Stored data entries

__________________________________________________

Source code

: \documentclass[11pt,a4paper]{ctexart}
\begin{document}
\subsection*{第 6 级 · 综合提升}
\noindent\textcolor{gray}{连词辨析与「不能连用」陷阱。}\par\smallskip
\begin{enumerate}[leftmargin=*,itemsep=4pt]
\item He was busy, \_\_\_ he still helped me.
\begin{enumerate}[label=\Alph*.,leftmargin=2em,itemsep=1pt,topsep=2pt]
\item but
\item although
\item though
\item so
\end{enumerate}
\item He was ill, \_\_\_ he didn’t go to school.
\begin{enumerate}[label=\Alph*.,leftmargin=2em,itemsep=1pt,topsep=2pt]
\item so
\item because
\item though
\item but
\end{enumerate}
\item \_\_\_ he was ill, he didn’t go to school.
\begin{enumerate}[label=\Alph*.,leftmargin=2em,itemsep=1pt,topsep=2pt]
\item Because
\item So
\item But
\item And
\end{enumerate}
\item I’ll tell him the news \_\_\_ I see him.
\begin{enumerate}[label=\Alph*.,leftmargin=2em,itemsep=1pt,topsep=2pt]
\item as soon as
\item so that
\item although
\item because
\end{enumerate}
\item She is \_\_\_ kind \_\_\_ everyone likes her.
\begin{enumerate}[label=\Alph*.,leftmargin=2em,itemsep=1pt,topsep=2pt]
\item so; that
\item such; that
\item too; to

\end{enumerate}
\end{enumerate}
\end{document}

__________________________________________________

Show all lines above holding the word "didn".

## Answer section
\item He was ill, \_\_\_ he didn’t go to school.
\item \_\_\_ he was ill, he didn’t go to school.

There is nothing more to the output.